● INSTRUCTIONS FOR THE TASK
How many lines of the data contain the string "dati"? Write the number and nothing more.

● SUPPLIED INFORMATION
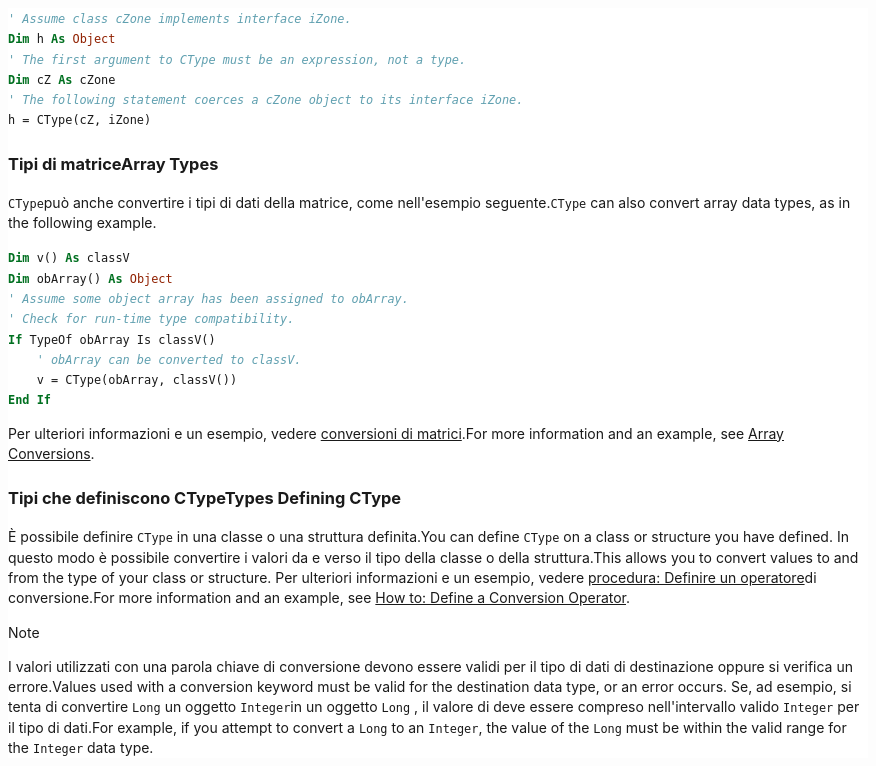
 ```vb
' Assume class cZone implements interface iZone.
Dim h As Object
' The first argument to CType must be an expression, not a type.
Dim cZ As cZone
' The following statement coerces a cZone object to its interface iZone.
h = CType(cZ, iZone)
```

### <a name="array-types"></a><span data-ttu-id="4a8fb-162">Tipi di matrice</span><span class="sxs-lookup"><span data-stu-id="4a8fb-162">Array Types</span></span>

<span data-ttu-id="4a8fb-163">`CType`può anche convertire i tipi di dati della matrice, come nell'esempio seguente.</span><span class="sxs-lookup"><span data-stu-id="4a8fb-163">`CType` can also convert array data types, as in the following example.</span></span>

```vb
Dim v() As classV
Dim obArray() As Object
' Assume some object array has been assigned to obArray.
' Check for run-time type compatibility.
If TypeOf obArray Is classV()
    ' obArray can be converted to classV.
    v = CType(obArray, classV())
End If
```

<span data-ttu-id="4a8fb-164">Per ulteriori informazioni e un esempio, vedere [conversioni di matrici](../../../../visual-basic/programming-guide/language-features/data-types/array-conversions.md).</span><span class="sxs-lookup"><span data-stu-id="4a8fb-164">For more information and an example, see [Array Conversions](../../../../visual-basic/programming-guide/language-features/data-types/array-conversions.md).</span></span>

### <a name="types-defining-ctype"></a><span data-ttu-id="4a8fb-165">Tipi che definiscono CType</span><span class="sxs-lookup"><span data-stu-id="4a8fb-165">Types Defining CType</span></span>

<span data-ttu-id="4a8fb-166">È possibile definire `CType` in una classe o una struttura definita.</span><span class="sxs-lookup"><span data-stu-id="4a8fb-166">You can define `CType` on a class or structure you have defined.</span></span> <span data-ttu-id="4a8fb-167">In questo modo è possibile convertire i valori da e verso il tipo della classe o della struttura.</span><span class="sxs-lookup"><span data-stu-id="4a8fb-167">This allows you to convert values to and from the type of your class or structure.</span></span> <span data-ttu-id="4a8fb-168">Per ulteriori informazioni e un esempio, vedere [procedura: Definire un operatore](../../../../visual-basic/programming-guide/language-features/procedures/how-to-define-a-conversion-operator.md)di conversione.</span><span class="sxs-lookup"><span data-stu-id="4a8fb-168">For more information and an example, see [How to: Define a Conversion Operator](../../../../visual-basic/programming-guide/language-features/procedures/how-to-define-a-conversion-operator.md).</span></span>

> [!NOTE]
> <span data-ttu-id="4a8fb-169">I valori utilizzati con una parola chiave di conversione devono essere validi per il tipo di dati di destinazione oppure si verifica un errore.</span><span class="sxs-lookup"><span data-stu-id="4a8fb-169">Values used with a conversion keyword must be valid for the destination data type, or an error occurs.</span></span> <span data-ttu-id="4a8fb-170">Se, ad esempio, si tenta di convertire `Long` un oggetto `Integer`in un oggetto `Long` , il valore di deve essere compreso nell'intervallo valido `Integer` per il tipo di dati.</span><span class="sxs-lookup"><span data-stu-id="4a8fb-170">For example, if you attempt to convert a `Long` to an `Integer`, the value of the `Long` must be within the valid range for the `Integer` data type.</span></span>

● THE COMPLETED TASK
2